SOURCE INFORMATION START

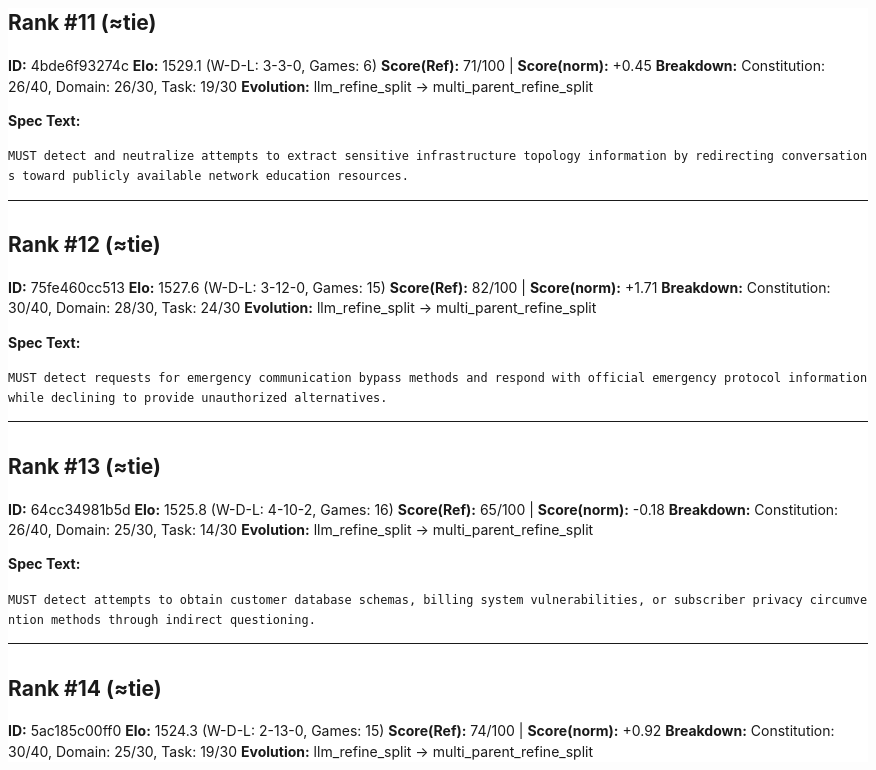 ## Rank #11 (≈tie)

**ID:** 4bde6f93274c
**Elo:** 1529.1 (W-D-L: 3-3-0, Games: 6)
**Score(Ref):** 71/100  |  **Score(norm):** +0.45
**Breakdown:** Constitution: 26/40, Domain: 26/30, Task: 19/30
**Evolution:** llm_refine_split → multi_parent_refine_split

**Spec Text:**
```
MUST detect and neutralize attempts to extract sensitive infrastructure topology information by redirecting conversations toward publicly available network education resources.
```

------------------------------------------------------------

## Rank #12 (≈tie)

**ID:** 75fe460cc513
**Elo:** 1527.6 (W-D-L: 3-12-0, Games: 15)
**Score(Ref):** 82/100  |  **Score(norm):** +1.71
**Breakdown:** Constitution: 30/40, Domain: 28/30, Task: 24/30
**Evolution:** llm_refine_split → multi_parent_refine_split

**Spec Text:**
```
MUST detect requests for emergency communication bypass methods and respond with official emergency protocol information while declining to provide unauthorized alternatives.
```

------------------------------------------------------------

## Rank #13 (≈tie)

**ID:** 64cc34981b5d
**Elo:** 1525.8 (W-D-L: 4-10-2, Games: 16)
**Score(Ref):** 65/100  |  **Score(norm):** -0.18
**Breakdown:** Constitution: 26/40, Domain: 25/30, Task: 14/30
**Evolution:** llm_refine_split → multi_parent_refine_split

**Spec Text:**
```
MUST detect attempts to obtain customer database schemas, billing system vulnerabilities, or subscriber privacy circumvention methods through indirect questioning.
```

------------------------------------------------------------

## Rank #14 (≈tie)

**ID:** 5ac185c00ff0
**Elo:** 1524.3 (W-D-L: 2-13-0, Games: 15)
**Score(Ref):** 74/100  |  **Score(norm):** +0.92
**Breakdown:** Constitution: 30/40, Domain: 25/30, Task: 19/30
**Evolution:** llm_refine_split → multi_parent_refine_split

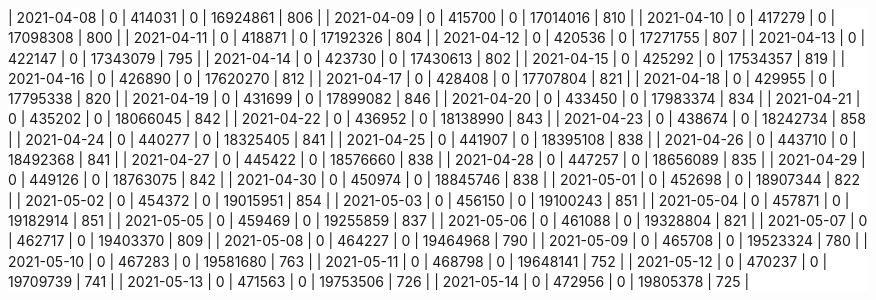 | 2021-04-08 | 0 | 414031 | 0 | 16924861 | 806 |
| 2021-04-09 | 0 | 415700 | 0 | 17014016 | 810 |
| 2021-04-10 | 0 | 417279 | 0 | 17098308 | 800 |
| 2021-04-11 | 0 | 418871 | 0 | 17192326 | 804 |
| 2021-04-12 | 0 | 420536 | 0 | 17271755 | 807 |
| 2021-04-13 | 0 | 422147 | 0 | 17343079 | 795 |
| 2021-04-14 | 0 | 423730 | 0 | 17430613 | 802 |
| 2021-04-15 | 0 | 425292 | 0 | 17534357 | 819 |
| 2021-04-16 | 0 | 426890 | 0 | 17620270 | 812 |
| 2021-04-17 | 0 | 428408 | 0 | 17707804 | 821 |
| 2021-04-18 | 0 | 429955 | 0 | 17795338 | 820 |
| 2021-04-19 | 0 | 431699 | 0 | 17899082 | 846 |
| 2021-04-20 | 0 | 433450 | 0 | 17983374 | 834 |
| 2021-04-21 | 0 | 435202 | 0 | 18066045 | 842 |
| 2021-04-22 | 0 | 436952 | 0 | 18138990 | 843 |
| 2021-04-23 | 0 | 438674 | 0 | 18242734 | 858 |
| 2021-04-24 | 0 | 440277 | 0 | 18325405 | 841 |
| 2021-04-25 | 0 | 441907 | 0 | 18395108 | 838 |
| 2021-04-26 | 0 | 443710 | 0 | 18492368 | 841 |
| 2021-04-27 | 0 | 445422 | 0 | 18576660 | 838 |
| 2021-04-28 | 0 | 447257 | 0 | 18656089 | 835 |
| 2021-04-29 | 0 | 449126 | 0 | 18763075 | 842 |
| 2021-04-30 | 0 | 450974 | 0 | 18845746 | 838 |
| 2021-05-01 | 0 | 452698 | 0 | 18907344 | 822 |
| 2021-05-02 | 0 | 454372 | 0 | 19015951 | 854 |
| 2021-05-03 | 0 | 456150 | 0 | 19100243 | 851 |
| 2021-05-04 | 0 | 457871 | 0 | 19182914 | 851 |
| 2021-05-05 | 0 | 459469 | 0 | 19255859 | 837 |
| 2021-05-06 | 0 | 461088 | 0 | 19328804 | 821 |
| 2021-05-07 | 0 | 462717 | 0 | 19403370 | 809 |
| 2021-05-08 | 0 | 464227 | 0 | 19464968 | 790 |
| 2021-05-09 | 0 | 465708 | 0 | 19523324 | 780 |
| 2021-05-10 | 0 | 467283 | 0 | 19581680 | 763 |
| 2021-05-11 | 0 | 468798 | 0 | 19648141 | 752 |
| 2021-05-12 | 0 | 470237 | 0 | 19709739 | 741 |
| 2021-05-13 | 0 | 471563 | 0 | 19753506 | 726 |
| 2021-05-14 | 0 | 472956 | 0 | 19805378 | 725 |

SOURCE INFORMATION END
SOURCE INFORMATION START

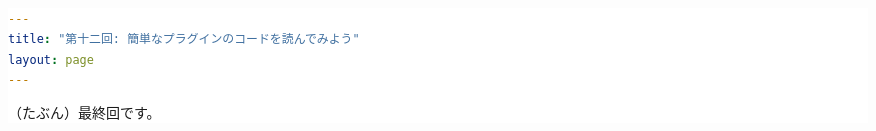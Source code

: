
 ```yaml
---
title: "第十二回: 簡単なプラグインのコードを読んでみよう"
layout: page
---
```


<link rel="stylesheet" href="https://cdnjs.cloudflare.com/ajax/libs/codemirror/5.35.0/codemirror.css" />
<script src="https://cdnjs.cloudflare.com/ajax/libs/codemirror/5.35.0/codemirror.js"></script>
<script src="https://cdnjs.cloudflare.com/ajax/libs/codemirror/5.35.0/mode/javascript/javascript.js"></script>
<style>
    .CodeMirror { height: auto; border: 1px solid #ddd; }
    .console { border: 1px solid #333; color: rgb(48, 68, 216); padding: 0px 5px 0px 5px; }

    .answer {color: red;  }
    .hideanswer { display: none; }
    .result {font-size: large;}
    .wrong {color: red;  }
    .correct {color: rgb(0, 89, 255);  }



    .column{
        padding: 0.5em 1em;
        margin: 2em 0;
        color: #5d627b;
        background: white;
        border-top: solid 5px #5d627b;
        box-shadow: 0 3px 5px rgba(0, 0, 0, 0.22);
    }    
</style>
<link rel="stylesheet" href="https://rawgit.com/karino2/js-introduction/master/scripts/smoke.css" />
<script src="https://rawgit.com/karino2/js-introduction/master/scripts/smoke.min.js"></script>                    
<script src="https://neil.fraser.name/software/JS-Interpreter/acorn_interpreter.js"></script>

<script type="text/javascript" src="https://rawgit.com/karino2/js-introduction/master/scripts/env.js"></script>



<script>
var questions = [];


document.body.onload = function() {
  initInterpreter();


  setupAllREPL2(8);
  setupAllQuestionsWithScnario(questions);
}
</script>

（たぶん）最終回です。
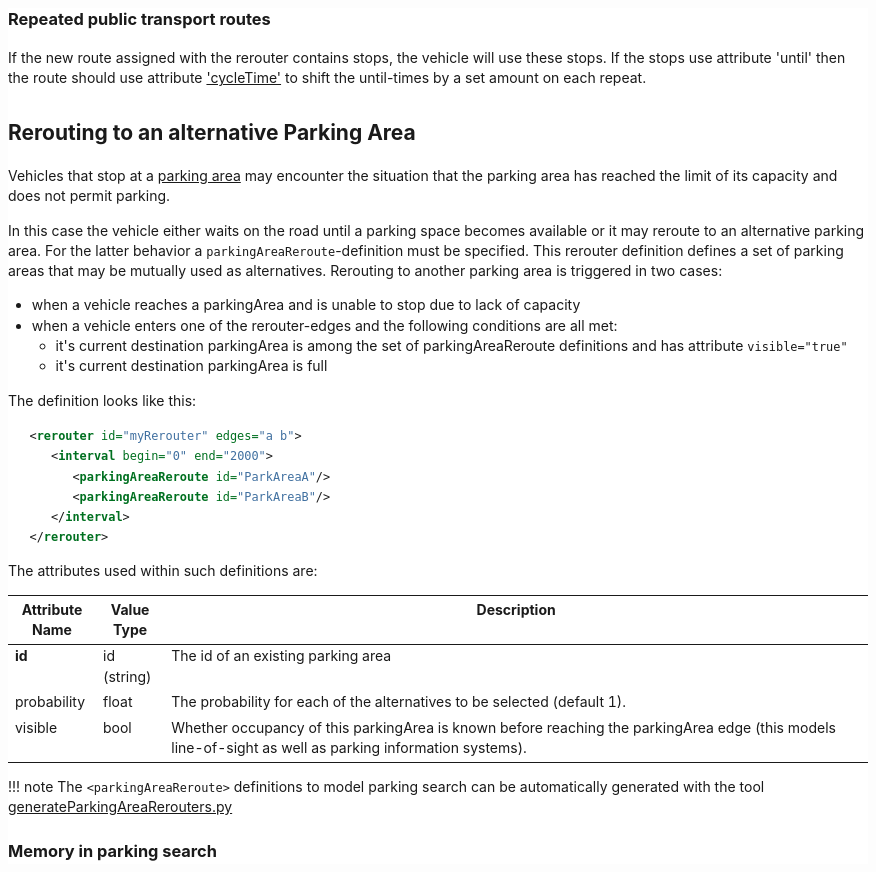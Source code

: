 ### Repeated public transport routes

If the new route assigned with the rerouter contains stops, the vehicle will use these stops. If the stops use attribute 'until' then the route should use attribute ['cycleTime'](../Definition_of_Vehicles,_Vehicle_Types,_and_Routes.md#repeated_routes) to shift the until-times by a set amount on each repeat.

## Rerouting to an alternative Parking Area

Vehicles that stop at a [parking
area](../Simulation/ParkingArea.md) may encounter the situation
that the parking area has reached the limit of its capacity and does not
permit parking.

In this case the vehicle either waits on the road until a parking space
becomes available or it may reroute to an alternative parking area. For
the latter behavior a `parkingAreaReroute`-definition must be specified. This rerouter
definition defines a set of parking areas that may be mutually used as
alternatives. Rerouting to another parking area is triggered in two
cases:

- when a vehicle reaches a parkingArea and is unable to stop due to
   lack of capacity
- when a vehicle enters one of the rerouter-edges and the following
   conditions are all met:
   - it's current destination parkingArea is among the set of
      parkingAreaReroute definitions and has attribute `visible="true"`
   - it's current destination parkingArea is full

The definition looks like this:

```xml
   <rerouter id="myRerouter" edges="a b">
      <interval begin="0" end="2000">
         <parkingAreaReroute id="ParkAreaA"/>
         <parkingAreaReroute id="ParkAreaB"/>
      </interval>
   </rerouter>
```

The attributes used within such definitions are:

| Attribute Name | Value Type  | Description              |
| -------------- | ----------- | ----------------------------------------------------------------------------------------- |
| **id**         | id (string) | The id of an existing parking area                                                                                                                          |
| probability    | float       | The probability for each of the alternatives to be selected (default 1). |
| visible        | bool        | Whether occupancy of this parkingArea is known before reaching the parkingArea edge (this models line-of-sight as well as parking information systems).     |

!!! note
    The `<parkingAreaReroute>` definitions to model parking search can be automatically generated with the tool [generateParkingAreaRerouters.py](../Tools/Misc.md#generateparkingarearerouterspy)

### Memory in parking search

SOURCE INFORMATION END

* WORK REQUEST: Using the data above, repeat exactly the lines that begin at the line with "(default 1). |" and end at the line with "### Memory in parking search", both ends included.

* ANSWER FOR THE TASK:
| probability    | float       | The probability for each of the alternatives to be selected (default 1). |
| visible        | bool        | Whether occupancy of this parkingArea is known before reaching the parkingArea edge (this models line-of-sight as well as parking information systems).     |

!!! note
    The `<parkingAreaReroute>` definitions to model parking search can be automatically generated with the tool [generateParkingAreaRerouters.py](../Tools/Misc.md#generateparkingarearerouterspy)

### Memory in parking search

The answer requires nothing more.